Resources Related to Compliance and 21CFR11

Background

Title 21 CFR Part 11 (often shortened to “21CFR11″) is the part of Title 21 of the Code of Federal Regulations  that establishes the United States Food and Drug Administration (FDA) regulations on electronic records and electronic signatures (ERES). Part 11 defines the criteria under which electronic records and electronic signatures are considered trustworthy, reliable, and equivalent to paper records.
Any scientist who goes into commercial research will probably need to know about these regulations. Additionally, because Universities are becoming more focussed on licensing research discoveries as a source of revenue, academic labs will certainly need to become more familiar with these regulations in the coming years.

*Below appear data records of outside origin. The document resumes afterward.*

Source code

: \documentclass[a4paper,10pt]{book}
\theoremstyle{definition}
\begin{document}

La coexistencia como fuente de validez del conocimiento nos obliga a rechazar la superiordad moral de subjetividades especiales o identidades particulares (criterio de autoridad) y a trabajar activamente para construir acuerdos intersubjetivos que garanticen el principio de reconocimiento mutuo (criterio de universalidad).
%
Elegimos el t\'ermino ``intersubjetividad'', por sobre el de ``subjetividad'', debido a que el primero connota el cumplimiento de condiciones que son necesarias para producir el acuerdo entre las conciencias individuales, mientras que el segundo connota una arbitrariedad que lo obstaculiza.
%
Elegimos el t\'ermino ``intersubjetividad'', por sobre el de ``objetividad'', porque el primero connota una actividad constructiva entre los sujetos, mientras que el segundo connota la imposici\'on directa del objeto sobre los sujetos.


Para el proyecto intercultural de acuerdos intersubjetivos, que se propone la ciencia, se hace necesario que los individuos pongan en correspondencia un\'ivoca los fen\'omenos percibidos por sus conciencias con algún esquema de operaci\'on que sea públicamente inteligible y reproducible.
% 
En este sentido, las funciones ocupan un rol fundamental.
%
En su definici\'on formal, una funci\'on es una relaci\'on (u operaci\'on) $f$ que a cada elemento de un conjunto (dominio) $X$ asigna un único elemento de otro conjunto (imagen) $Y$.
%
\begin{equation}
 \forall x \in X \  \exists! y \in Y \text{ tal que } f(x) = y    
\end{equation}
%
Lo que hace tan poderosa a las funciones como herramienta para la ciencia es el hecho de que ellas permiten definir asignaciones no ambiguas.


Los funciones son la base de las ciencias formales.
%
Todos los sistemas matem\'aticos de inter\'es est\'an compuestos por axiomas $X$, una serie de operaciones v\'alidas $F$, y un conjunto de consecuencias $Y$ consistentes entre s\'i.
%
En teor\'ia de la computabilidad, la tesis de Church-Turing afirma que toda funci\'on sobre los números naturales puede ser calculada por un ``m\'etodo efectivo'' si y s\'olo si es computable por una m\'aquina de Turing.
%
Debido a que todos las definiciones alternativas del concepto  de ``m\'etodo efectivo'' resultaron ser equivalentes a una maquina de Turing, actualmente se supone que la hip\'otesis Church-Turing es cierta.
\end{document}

21CFR11 was developed in the US during the 1990s to ensure that records in a digital system can be reasonably assumed to be a true and accurate representation of the work performed. 21CFR11 helps to ensure that the records were created by the author(s) who claims they did the work, and that they performed the work at the date and time that they say they did it. The 21CFR11 rule set also helps reviewers to understand who has had access to, or has contributed to the work. Digital records should be collected and stored in a 21CFR11 compliant system if you want to eventually use your records as supporting evidence in any type of formal, legal or regulatory proceeding, or if you want the records to be used in patent hearings, or other “due diligence” / intellectual property verification events. Ownership and accuracy disputes related to scientific research are surprisingly common and expensive in both industry and academia, and many of these disputes can be avoided if records are kept in a 21CFR11 compliant system.

Requirements


Initially 21CFR11 was only considered an absolute requirement for US-based, FDA regulated organizations, however, (in part because nobody else ever came up with anything better) 21CFR11 has gradually become the international “gold standard” for scientific digital data management and is becoming common in other sectors where accurate, reliable, legally defensible or patent-related record keeping is required. In our opinion, 21CFR11 record keeping should be considered mandatory for any modern, efficient, paperless lab. Additionally, 21CFR11 compliance is probably the main reason why your organization should use a dedicated ELN system vs. a home-grown system; ad-hoc, non-compliant data management tools like Dropbox, MS OneNote, Evernote; shared file servers; or keeping files on personal computers.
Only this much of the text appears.